Ms. Freeland also penned an interesting article at Huffington Post on the problems of plutocrats in the late nineteenth century and how it compares with today’s plutocracy problem:
Henry George is the most famous American popular economist you’ve never heard of, a 19th century cross between Michael Lewis, Howard Dean and Ron Paul. Progress and Poverty, George’s most important book, sold three million copies and was translated into German, French, Dutch, Swedish, Danish, Spanish, Russian, Hungarian, Hebrew and Mandarin. During his lifetime, George was probably the third best-known American, eclipsed only by Thomas Edison and Mark Twain. He was admired by the foreign luminaries of the age, too — Leo Tolstoy, Sun-Yat Sen and Albert Einstein, who wrote that “men like Henry George are unfortunately rare. One cannot image a more beautiful combination of intellectual keenness, artistic form and fervent love of justice.” George Bernard Shaw described his own thinking about the political economy as a continuation of the ideas of George, whom he had once heard deliver a speech. [..]
What George found most mysterious about the economic consequences of the industrial revolution was that its failure to deliver economic prosperity was not uniform — instead it had created a winner-take-all society: “Some get an infinitely better and easier living, but others find it hard to get a living at all. The ‘tramp’ comes with the locomotives, and almshouses and prisons are as surely the marks of ‘material progress’ as are costly dwellings, rich warehouses and magnificent churches. Upon streets lighted with gas and patrolled by uniformed policeman, beggars wait for the passer-by, and in the shadow of college, and library, and museum, are gathering the more hideous Huns and fiercer Vandals of whom Macaulay prophesied.”
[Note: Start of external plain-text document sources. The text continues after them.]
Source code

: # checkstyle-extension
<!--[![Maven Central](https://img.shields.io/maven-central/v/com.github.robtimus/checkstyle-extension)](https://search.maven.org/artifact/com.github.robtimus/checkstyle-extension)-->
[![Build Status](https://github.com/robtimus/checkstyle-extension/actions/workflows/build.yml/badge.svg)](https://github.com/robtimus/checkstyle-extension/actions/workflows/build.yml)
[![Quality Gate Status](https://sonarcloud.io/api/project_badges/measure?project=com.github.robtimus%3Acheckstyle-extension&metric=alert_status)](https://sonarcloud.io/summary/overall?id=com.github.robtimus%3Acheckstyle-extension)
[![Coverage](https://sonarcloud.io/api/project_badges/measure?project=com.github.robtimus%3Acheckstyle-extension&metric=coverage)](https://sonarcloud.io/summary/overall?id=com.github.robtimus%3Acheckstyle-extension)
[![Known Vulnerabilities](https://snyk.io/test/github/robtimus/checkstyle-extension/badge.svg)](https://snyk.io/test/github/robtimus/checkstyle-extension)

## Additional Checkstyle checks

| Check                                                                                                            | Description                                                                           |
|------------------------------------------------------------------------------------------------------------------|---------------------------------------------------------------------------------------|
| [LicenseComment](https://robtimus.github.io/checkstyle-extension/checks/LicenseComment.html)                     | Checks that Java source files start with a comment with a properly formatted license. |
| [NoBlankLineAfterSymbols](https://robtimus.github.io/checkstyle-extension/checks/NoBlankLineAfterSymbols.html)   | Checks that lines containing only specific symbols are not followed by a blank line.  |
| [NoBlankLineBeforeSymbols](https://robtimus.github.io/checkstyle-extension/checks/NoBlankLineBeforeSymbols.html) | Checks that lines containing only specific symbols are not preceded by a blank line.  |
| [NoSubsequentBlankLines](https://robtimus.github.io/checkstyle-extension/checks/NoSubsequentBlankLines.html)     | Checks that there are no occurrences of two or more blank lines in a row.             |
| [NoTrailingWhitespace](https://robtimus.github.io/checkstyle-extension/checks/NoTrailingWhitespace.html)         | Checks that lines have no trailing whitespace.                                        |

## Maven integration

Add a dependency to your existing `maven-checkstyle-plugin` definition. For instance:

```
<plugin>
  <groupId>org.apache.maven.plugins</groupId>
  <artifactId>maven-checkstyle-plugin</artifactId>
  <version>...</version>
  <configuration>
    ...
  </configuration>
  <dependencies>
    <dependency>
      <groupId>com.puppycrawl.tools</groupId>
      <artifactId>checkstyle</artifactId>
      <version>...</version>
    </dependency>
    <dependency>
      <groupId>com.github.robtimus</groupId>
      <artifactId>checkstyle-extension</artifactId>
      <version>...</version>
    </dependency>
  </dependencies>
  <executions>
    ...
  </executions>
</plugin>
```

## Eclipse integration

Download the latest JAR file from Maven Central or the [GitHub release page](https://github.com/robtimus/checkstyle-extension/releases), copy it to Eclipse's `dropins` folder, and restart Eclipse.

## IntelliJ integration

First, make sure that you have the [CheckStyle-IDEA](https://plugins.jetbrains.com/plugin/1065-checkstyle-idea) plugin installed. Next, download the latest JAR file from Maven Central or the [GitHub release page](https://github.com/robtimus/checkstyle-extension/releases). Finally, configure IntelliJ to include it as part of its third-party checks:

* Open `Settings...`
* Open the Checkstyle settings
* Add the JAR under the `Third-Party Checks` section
George’s diagnosis was beguilingly simple — the fruits of innovation weren’t widely shared because they were going to the landlords. This was a very American indictment of industrial capitalism: at a time when Marx was responding to Europe’s version of progress and poverty with a wholesale denunciation of private property, George was an enthusiastic supporter of industry, free trade and a limited role for government. His culprits were the rentier rich, the landowners who profited hugely from industrialization and urbanization, but did not contribute to it. [..]
America today urgently needs a 21st century Henry George — a thinker who embraces the wealth-creating power of capitalism, but squarely faces the inequity of its current manifestation. That kind of thinking is missing on the right, which is still relying on Reagan-era trickle-down economics and hopes complaints about income inequality can be silenced with accusations of class war. But the left isn’t doing much better either, preferring nostalgia for the high-wage, medium-skill manufacturing jobs of the post-war era and China-bashing to a serious and original effort to figure out how to make 21st century capitalism work for the middle class. [..]
We are living in an era of comparably tumultuous economic change. The great challenge of our time is to devise the new social and political institutions we need to make the new economy work for everyone. So far, that is a historic task neither party is taking on with enough energy, honesty or originality.